TASK GOAL: Go through the records, and copy each line in which the string "datasets" is present.

Source records:

——

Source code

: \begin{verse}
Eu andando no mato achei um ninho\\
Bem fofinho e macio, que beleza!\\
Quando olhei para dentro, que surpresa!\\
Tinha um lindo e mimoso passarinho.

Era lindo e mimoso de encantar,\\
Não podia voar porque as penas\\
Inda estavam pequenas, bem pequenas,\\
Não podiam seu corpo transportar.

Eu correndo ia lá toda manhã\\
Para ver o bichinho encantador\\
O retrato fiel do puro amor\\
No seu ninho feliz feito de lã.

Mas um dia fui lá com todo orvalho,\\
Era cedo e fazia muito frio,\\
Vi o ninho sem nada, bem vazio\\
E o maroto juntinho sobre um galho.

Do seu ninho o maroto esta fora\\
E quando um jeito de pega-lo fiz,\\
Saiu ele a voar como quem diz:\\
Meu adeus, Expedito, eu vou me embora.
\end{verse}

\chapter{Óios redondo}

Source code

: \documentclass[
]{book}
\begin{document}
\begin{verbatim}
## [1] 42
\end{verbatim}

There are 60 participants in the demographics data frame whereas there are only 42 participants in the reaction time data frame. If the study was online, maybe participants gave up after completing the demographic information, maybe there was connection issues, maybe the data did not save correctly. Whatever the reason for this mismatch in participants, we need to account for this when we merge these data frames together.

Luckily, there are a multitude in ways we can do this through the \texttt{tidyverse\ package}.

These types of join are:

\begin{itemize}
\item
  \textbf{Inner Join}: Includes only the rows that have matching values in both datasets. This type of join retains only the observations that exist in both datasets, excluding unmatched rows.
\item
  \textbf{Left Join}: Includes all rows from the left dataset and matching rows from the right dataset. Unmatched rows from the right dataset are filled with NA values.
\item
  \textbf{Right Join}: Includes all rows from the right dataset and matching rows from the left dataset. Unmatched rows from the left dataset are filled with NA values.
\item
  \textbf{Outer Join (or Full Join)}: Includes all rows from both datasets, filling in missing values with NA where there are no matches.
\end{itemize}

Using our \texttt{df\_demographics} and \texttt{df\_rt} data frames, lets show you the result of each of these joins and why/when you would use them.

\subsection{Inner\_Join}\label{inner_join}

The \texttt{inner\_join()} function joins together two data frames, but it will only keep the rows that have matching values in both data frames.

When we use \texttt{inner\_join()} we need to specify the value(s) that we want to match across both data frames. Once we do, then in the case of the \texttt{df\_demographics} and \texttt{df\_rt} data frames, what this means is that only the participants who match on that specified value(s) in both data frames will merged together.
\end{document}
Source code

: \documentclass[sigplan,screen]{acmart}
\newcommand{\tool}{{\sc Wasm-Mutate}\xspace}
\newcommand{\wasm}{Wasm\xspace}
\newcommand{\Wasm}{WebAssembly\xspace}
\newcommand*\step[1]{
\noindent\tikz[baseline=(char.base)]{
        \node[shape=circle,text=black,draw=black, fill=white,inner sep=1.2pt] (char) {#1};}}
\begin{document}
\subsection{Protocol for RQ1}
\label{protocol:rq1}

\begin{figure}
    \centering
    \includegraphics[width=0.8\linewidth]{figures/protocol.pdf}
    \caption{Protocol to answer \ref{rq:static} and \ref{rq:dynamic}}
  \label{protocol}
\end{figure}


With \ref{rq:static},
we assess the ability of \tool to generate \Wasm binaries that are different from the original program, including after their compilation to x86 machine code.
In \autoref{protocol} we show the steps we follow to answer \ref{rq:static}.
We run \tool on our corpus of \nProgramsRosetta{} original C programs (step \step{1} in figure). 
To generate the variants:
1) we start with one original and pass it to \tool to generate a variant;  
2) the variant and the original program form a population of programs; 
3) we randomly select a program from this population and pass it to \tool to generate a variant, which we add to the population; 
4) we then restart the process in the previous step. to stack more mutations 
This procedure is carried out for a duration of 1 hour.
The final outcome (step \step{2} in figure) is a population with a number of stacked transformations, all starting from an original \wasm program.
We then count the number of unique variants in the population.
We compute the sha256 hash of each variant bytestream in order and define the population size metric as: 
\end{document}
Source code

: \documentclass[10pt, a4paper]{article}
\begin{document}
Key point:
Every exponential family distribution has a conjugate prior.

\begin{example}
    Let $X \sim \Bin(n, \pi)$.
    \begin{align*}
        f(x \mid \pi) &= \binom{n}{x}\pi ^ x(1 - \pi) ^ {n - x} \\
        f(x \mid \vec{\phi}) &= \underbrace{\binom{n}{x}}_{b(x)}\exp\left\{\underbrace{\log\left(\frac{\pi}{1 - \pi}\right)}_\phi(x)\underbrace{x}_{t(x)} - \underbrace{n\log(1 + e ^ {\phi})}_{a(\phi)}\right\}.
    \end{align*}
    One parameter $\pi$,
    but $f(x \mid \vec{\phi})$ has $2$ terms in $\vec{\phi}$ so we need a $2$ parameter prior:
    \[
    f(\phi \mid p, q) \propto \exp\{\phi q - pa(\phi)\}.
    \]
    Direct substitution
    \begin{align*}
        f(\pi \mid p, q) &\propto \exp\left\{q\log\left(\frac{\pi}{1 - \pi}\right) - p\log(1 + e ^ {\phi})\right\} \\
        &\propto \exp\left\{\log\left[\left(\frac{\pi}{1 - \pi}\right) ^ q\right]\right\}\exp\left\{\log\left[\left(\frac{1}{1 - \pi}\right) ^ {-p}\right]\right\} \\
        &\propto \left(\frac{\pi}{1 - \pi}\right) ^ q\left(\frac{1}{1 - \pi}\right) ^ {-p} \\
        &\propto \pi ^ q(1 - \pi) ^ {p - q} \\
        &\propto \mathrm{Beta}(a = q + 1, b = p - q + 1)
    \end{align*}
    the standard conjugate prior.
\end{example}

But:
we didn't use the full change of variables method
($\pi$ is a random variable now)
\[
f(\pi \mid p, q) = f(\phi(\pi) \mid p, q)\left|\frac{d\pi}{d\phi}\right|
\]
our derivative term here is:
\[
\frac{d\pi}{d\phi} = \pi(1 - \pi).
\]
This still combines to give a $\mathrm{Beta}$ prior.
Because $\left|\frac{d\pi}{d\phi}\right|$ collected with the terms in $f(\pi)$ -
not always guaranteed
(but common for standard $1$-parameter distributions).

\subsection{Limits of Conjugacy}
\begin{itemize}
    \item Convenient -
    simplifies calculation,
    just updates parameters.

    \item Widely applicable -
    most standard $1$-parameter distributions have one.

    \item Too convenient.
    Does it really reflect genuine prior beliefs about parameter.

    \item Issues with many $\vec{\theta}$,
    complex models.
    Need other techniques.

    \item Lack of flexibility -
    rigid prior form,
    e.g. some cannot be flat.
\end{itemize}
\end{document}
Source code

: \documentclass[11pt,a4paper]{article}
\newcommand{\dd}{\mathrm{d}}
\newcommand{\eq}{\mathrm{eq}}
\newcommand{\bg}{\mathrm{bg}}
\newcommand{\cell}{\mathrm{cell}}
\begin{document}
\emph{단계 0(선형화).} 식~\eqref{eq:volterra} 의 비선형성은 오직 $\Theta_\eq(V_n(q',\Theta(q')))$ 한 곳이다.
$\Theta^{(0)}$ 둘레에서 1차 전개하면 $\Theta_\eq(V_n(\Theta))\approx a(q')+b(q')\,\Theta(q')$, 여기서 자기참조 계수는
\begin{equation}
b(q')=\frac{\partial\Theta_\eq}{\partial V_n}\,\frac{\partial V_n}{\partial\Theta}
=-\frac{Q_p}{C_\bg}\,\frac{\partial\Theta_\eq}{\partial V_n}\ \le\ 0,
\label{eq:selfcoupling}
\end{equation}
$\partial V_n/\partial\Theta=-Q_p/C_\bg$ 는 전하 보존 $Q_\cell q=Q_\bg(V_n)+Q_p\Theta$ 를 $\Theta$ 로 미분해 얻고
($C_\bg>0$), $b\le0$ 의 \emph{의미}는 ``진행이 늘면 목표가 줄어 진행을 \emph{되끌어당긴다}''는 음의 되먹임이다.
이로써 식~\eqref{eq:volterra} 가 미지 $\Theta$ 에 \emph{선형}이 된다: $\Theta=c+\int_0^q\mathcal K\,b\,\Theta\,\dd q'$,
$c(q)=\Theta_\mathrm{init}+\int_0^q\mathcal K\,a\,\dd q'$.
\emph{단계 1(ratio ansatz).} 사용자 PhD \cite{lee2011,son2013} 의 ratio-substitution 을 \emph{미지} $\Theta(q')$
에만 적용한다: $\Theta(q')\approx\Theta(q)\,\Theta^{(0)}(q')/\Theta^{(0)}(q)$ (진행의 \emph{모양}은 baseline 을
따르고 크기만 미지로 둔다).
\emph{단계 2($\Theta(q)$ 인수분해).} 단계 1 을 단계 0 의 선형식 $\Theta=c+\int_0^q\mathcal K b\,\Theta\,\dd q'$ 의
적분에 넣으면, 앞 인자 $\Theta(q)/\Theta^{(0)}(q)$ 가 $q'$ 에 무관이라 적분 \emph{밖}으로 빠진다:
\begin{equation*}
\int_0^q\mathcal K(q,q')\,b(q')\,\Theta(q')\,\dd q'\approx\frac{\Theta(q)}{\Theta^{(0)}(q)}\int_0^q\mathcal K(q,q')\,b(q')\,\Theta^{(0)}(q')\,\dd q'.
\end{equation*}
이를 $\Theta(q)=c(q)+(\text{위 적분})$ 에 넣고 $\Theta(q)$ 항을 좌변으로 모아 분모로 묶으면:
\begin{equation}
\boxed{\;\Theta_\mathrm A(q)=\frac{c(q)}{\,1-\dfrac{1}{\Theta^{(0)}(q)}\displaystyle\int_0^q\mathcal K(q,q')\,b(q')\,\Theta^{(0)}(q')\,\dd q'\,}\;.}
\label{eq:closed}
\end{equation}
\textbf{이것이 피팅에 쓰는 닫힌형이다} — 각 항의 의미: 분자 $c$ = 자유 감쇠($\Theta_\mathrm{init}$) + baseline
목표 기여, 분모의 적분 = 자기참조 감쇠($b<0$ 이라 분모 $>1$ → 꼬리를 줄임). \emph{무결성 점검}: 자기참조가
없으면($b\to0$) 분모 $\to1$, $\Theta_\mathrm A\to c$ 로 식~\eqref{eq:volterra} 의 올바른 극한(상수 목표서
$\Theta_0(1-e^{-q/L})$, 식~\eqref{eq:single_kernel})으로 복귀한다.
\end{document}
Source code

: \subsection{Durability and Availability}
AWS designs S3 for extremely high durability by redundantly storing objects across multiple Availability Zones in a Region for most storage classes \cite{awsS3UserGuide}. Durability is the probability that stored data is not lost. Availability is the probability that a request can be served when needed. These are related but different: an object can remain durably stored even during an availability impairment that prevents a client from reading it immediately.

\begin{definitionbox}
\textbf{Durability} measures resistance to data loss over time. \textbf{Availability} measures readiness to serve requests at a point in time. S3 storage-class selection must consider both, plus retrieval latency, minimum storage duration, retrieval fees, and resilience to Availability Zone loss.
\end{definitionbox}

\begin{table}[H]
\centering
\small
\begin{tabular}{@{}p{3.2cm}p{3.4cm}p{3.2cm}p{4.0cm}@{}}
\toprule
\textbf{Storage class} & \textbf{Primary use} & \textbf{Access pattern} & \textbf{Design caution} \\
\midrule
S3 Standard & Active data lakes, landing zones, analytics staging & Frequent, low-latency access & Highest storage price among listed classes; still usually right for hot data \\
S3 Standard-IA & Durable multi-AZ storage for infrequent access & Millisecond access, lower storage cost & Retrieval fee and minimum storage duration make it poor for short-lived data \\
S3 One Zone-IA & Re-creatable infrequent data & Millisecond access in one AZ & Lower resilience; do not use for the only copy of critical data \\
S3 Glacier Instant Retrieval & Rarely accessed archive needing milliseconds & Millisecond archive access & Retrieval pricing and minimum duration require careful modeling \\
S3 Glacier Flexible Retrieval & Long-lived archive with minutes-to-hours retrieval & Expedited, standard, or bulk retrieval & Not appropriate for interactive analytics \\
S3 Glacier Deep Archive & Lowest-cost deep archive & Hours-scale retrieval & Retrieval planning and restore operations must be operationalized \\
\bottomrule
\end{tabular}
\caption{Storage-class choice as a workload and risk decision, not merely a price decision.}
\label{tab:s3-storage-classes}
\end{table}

——

RESPONSE FOR THIS EXERCISE:
  \textbf{Inner Join}: Includes only the rows that have matching values in both datasets. This type of join retains only the observations that exist in both datasets, excluding unmatched rows.
  \textbf{Outer Join (or Full Join)}: Includes all rows from both datasets, filling in missing values with NA where there are no matches.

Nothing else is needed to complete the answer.